Cell-Free Massive MIMO is different from distributed Massive MIMO [4]. Both systems use many service antennas in a distributed way to serve many user terminals, but they are not entirely the same. With distributed Massive MIMO, the base station antennas are distributed within each cell, and these antennas only serve user terminals within that cell. By contrast, in Cell-Free Massive MIMO there are no cells. All service antennas coherently serve all user terminals. The figure below compares the structures of Cell-Free Massive MIMO and distributed Massive MIMO.

comami cellfree
Distributed Massive MIMO Cell-Free Massive MIMO

[1] H. Q. Ngo, A. Ashikhmin, H. Yang, E. G. Larsson, and T. L. Marzetta, “Cell-Free Massive MIMO versus Small Cells,” IEEE Trans. Wireless Commun., 2016 submitted for publication. Available: https://arxiv.org/abs/1602.08232

[2] G. Foschini, K. Karakayali, and R. A. Valenzuela, “Coordinating multiple antenna cellular networks to achieve enormous spectral efficiency,” IEE Proc. Commun. , vol. 152, pp. 548–555, Aug. 2006.

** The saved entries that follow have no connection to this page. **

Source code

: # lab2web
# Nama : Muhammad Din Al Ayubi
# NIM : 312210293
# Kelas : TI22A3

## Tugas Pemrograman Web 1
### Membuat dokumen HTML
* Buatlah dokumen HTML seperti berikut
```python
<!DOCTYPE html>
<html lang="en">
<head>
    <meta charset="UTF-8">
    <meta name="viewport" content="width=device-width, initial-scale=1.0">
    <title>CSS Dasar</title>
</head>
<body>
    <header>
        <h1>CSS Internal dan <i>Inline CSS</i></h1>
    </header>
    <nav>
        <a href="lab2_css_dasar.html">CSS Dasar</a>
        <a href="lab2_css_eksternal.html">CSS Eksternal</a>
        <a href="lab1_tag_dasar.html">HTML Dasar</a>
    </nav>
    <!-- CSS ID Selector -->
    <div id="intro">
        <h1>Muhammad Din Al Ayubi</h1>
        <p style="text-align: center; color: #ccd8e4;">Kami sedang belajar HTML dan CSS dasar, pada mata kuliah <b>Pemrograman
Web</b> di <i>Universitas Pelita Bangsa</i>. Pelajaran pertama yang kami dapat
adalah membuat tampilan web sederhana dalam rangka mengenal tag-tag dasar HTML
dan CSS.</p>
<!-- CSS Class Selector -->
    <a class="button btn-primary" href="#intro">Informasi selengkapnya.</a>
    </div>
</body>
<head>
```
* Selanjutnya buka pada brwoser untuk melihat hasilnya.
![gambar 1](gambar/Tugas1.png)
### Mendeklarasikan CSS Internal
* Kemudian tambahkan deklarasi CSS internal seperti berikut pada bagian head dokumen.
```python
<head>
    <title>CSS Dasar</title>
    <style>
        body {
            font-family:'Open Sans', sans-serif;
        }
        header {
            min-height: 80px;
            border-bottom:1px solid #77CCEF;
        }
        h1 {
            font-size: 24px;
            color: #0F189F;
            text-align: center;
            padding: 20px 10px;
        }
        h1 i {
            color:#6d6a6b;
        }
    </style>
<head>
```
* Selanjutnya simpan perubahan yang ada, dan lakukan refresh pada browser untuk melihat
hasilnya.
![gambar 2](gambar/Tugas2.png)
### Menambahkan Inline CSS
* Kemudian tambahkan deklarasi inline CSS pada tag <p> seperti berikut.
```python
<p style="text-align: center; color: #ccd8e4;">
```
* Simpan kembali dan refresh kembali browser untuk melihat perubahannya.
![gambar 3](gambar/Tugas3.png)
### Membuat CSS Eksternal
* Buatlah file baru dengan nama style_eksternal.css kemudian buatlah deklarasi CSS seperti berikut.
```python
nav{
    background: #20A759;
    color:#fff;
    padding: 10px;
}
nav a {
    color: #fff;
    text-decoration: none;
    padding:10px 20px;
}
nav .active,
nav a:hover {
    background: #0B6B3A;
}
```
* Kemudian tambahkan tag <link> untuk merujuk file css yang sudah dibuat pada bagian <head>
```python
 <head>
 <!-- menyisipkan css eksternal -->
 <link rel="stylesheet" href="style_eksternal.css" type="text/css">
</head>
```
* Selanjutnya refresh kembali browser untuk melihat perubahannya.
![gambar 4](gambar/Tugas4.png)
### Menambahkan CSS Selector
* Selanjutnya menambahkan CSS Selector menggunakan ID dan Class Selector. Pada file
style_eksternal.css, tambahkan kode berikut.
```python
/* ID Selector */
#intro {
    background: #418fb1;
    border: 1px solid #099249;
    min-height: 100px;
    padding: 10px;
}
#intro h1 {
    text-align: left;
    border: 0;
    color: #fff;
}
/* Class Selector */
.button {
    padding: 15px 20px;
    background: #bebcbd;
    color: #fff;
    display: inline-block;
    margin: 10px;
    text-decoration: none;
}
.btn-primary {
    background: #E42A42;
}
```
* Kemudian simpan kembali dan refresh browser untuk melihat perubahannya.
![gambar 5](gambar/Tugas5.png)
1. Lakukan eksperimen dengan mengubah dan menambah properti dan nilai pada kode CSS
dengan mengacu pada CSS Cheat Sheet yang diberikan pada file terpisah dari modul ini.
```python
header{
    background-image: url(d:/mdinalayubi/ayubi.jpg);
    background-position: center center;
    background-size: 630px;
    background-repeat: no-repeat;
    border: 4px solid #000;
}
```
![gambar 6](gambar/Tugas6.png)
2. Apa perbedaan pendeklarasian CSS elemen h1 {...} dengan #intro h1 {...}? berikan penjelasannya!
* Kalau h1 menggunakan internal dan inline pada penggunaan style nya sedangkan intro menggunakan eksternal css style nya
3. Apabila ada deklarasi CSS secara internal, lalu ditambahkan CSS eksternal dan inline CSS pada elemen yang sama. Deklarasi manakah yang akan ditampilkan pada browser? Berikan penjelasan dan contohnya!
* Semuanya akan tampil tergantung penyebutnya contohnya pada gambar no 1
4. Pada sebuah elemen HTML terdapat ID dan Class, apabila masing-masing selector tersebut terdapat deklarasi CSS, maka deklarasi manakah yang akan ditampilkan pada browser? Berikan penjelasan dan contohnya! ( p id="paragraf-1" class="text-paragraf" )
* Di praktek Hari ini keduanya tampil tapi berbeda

[3] E. Björnson, R. Zakhour, D. Gesbert, B. Ottersten, “Cooperative Multicell Precoding: Rate Region Characterization and Distributed Strategies with Instantaneous and Statistical CSI,” IEEE Trans. Signal Process., vol. 58, no. 8, pp. 4298-4310, Aug. 2010.

[4] K. T. Truong and R.W. Heath Jr., “The viability of distributed antennas for massive MIMO systems,” in Proc. Asilomar CSSC, 2013, pp. 1318–1323.